Given data:
· · · ·
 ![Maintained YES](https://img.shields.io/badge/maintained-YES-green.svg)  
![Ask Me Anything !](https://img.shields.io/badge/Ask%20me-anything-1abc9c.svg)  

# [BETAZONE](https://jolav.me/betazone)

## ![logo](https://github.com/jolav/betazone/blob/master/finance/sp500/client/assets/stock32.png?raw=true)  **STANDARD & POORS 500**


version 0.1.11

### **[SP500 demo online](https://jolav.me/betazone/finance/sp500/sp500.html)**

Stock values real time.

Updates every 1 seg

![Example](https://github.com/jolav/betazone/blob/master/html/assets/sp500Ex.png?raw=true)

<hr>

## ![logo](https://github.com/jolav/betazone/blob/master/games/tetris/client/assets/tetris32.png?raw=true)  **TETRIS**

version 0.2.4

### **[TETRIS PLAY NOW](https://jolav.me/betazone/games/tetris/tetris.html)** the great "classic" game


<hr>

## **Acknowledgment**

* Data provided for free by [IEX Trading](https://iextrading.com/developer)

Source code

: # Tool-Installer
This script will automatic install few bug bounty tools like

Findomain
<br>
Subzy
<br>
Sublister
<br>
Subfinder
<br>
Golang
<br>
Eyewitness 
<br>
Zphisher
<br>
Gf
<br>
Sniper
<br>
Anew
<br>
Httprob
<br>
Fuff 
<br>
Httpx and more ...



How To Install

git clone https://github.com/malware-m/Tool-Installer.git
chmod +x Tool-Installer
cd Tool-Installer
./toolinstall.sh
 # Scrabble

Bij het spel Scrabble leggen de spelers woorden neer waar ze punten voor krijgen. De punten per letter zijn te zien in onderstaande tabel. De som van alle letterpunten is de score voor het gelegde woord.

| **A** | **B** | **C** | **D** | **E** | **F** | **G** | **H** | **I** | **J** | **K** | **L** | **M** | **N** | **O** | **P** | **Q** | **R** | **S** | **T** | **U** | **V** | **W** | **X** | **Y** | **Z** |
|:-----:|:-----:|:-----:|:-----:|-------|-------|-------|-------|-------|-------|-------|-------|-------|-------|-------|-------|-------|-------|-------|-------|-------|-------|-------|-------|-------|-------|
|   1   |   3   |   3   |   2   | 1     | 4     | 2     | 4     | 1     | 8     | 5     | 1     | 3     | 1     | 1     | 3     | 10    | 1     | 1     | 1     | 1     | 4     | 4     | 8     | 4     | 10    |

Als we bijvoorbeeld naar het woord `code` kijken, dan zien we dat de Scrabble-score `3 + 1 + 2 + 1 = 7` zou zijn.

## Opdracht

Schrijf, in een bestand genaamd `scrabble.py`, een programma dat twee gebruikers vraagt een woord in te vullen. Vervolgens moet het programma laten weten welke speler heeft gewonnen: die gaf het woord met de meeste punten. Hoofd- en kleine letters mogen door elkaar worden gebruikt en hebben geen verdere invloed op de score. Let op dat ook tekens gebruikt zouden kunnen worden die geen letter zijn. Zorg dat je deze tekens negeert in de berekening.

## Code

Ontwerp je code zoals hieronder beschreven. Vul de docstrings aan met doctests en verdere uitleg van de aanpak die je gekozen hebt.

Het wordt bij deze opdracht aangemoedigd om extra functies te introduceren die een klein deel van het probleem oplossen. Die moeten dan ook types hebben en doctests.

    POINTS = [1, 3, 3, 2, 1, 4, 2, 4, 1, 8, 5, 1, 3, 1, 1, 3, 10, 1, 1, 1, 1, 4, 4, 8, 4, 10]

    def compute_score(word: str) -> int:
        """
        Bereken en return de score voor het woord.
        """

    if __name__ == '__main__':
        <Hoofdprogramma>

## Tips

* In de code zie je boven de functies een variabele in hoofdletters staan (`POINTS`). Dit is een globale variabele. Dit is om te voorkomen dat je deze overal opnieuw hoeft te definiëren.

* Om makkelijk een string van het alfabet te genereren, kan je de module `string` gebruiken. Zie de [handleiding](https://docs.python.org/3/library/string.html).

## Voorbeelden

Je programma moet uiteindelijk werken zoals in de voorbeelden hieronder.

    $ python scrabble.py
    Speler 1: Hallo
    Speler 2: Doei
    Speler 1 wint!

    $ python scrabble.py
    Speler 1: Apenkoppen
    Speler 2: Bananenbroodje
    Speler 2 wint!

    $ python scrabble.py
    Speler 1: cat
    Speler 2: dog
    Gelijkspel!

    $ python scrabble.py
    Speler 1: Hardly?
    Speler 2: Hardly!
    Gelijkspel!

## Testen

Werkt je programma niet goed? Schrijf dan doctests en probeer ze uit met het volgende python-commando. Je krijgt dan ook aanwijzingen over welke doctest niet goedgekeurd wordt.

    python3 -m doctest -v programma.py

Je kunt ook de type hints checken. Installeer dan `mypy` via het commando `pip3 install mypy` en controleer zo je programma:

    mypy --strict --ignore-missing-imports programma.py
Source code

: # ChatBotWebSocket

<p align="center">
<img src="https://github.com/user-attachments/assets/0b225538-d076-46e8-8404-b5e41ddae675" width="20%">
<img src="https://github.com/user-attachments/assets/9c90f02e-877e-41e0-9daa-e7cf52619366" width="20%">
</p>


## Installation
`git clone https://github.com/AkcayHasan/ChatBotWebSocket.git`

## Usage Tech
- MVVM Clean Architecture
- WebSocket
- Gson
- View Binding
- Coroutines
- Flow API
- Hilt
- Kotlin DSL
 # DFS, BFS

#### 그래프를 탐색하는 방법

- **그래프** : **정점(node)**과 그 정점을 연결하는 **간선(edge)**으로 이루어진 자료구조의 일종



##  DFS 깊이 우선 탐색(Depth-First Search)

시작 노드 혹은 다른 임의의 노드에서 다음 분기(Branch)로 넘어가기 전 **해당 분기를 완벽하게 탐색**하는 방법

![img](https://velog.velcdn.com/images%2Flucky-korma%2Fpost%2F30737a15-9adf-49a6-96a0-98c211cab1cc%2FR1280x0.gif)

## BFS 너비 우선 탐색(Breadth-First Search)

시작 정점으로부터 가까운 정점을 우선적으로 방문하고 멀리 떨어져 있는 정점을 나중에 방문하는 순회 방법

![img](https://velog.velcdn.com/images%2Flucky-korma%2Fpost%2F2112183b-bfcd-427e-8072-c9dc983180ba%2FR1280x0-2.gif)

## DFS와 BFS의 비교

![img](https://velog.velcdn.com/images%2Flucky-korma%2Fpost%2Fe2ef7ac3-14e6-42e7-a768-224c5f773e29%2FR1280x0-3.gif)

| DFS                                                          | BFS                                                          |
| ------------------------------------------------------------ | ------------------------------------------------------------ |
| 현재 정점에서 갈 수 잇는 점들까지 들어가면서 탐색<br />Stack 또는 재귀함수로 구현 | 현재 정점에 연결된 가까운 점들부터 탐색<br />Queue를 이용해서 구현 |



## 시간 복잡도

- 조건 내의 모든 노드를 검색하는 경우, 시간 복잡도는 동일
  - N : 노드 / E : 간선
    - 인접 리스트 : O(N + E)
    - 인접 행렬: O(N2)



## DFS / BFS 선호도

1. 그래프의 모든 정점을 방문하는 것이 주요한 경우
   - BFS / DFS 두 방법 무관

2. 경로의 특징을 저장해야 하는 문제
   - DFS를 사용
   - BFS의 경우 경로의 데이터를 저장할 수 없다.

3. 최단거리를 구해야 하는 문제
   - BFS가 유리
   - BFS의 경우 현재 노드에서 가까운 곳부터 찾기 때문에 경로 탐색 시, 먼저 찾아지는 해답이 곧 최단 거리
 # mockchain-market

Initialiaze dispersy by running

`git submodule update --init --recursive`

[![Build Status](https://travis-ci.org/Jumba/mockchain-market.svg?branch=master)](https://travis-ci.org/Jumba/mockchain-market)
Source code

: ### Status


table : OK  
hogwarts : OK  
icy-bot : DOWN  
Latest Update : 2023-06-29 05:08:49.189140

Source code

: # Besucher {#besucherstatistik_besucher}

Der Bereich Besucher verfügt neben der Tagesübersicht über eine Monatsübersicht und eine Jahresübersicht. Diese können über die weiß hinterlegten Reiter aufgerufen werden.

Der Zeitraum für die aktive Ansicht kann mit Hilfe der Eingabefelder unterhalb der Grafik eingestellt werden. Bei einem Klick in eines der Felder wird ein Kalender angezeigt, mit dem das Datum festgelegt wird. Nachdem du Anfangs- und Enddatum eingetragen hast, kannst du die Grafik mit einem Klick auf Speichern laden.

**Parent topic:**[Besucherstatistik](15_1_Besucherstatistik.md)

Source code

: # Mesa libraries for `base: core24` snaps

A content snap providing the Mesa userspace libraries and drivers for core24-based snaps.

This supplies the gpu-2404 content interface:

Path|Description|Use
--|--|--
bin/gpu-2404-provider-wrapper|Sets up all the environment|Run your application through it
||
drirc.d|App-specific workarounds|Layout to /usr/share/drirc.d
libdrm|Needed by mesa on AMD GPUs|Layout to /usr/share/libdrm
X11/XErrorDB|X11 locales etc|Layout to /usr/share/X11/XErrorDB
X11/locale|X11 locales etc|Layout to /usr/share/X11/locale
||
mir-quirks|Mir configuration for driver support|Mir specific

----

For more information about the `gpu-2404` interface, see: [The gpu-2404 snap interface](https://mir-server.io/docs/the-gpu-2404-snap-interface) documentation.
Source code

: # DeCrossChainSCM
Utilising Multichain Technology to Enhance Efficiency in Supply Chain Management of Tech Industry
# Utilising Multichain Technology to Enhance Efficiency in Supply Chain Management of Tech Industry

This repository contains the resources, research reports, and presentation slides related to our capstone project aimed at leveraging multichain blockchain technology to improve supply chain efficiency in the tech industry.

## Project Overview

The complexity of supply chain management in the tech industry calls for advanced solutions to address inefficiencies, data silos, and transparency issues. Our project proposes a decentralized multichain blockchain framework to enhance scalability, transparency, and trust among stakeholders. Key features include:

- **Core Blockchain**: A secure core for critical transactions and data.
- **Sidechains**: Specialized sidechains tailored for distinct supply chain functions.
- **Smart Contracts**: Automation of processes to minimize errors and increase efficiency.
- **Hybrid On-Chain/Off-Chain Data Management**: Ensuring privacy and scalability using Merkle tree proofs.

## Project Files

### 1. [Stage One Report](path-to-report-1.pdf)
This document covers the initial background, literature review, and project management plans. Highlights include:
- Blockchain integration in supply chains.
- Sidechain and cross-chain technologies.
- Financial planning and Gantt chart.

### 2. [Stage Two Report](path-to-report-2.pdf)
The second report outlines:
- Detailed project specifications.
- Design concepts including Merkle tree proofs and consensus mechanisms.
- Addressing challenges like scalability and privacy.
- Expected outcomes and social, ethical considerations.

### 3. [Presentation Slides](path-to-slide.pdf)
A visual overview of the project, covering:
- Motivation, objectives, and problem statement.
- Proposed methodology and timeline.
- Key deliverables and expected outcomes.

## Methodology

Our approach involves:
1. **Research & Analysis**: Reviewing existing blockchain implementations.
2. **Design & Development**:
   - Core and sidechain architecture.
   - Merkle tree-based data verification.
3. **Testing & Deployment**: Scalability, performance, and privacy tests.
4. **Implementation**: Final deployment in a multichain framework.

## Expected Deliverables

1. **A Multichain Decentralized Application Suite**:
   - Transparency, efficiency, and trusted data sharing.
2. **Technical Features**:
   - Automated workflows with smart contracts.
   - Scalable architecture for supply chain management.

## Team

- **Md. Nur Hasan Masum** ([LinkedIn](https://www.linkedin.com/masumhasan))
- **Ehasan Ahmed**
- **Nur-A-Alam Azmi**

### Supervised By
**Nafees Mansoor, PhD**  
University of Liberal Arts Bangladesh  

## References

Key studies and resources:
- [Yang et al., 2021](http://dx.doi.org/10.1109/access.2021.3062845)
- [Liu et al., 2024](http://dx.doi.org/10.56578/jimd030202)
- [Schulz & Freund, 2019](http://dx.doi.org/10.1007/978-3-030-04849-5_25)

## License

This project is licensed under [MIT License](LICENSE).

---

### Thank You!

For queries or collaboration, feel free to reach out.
· · · ·
The task:
If the word "punten" is on a line above, return that line.

Answer to this problem:
Bij het spel Scrabble leggen de spelers woorden neer waar ze punten voor krijgen. De punten per letter zijn te zien in onderstaande tabel. De som van alle letterpunten is de score voor het gelegde woord.
Schrijf, in een bestand genaamd `scrabble.py`, een programma dat twee gebruikers vraagt een woord in te vullen. Vervolgens moet het programma laten weten welke speler heeft gewonnen: die gaf het woord met de meeste punten. Hoofd- en kleine letters mogen door elkaar worden gebruikt en hebben geen verdere invloed op de score. Let op dat ook tekens gebruikt zouden kunnen worden die geen letter zijn. Zorg dat je deze tekens negeert in de berekening.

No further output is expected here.